Keberhasilan program KB di skala Nasional tidak terjadi dengan sendirinya melainkan ada peran penting dari Petugas Lapangan KB yang menjadi ujung tombak pelaksanaan program di lini lapangan. Adanya perubahan BKKBN berdasar Keppres nomor 103 Tahun 2011 yang menjadi landasan hukum penyerahan kewenangan BKKBN ke Pemerintah Daerah, diikuti dengan terbitnya surat keputusan Menteri Pendayagunaan Aparatur Negara RI nomor KEP/120/M.PAN/9/2004 tanggal 2 September 2004 tentang Jabatan Fungsional Penyuluh Keluarga Berencana dan Angka Kredit-nya. Tugas pokok dan fungsi Petugas Lapangan Keluarga Berencana walaupun sudah menjadi pegawai di lingkungan Pemerintah Daerah mengacu pada SK Kepmenpan tahun 2004 ini.

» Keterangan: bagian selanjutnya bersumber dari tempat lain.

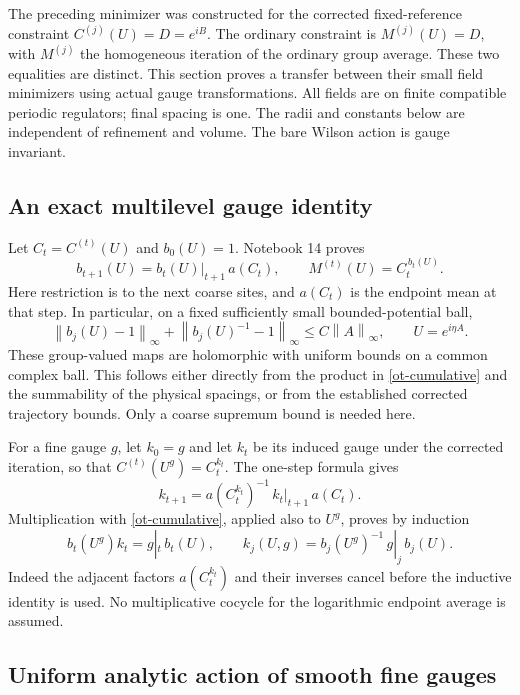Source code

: \documentclass[11pt]{article}
\theoremstyle{remark}
\newcommand{\norm}[1]{\left\|#1\right\|}
\begin{document}
The preceding minimizer was constructed for the corrected
fixed-reference constraint $C^{(j)}(U)=D=e^{iB}$. The ordinary
constraint is $M^{(j)}(U)=D$, with $M^{(j)}$ the homogeneous
iteration of the ordinary group average. These two equalities
are distinct. This section proves a transfer between their small
field minimizers using actual gauge transformations. All fields
are on finite compatible periodic regulators; final spacing is
one. The radii and constants below are independent of refinement
and volume. The bare Wilson action is gauge invariant.

\subsection{An exact multilevel gauge identity}

Let $C_t=C^{(t)}(U)$ and $b_0(U)=1$. Notebook 14 proves
\begin{equation}\label{ot-cumulative}
 b_{t+1}(U)=b_t(U)|_{t+1}\,a(C_t),\qquad
 M^{(t)}(U)=C_t^{\,b_t(U)}.
\end{equation}
Here restriction is to the next coarse sites, and
$a(C_t)$ is the endpoint mean at that step. In particular,
on a fixed sufficiently small bounded-potential ball,
\begin{equation}\label{ot-b-bound}
 \norm{b_j(U)-1}_\infty+\norm{b_j(U)^{-1}-1}_\infty
       \le C\norm{A}_\infty,\qquad U=e^{i\eta A}.
\end{equation}
These group-valued maps are holomorphic with uniform bounds
on a common complex ball. This follows either directly from
the product in \eqref{ot-cumulative} and the summability of
the physical spacings, or from the established corrected
trajectory bounds. Only a coarse supremum bound is needed here.

For a fine gauge $g$, let $k_0=g$ and let $k_t$ be its induced
gauge under the corrected iteration, so that
$C^{(t)}(U^g)=C_t^{k_t}$. The one-step formula gives
\[
 k_{t+1}=a(C_t^{k_t})^{-1}\,k_t|_{t+1}\,a(C_t).
\]
Multiplication with \eqref{ot-cumulative}, applied also to
$U^g$, proves by induction
\begin{equation}\label{ot-exact-induced}
 b_t(U^g)k_t=g|_t\,b_t(U),\qquad
 k_j(U,g)=b_j(U^g)^{-1}\,g|_j\,b_j(U).
\end{equation}
Indeed the adjacent factors $a(C_t^{k_t})$ and their inverses
cancel before the inductive identity is used. No multiplicative
cocycle for the logarithmic endpoint average is assumed.

\subsection{Uniform analytic action of smooth fine gauges}
\end{document}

Namun terbitnya UU Nomor 52 tahun 2009 yang diikuti dengan terbitnya Peraturan Presiden Nomor 62 tahun 2010 yang mengubah nomeklatur BKKBN dari Badan Koordinasi Keluarga Berencana Nasional menjadi Badan Kependudukan dan Keluarga Berencana Nasional menjadi landasan fundamental perlunya dilakukan penyempurnaan Surat Keputusan Menpan nomor KEP/120/M.PAN/9/2004 tersebut. Bukan hanya nomenklatur yang berubah melainkan beberapa tugas pokok dan fungsi Badan Kependudukan dan Keluarga Berencana mengalami penyempurnaan sehingga hal ini juga mengharuskan adanya perubahan tugas pokok dan fungsi petugas lapangan KB di Indonesia. Payung hukum kinerja petugas lapangan KB adalah Kementerian Pendayagunaan Aparatur Negara.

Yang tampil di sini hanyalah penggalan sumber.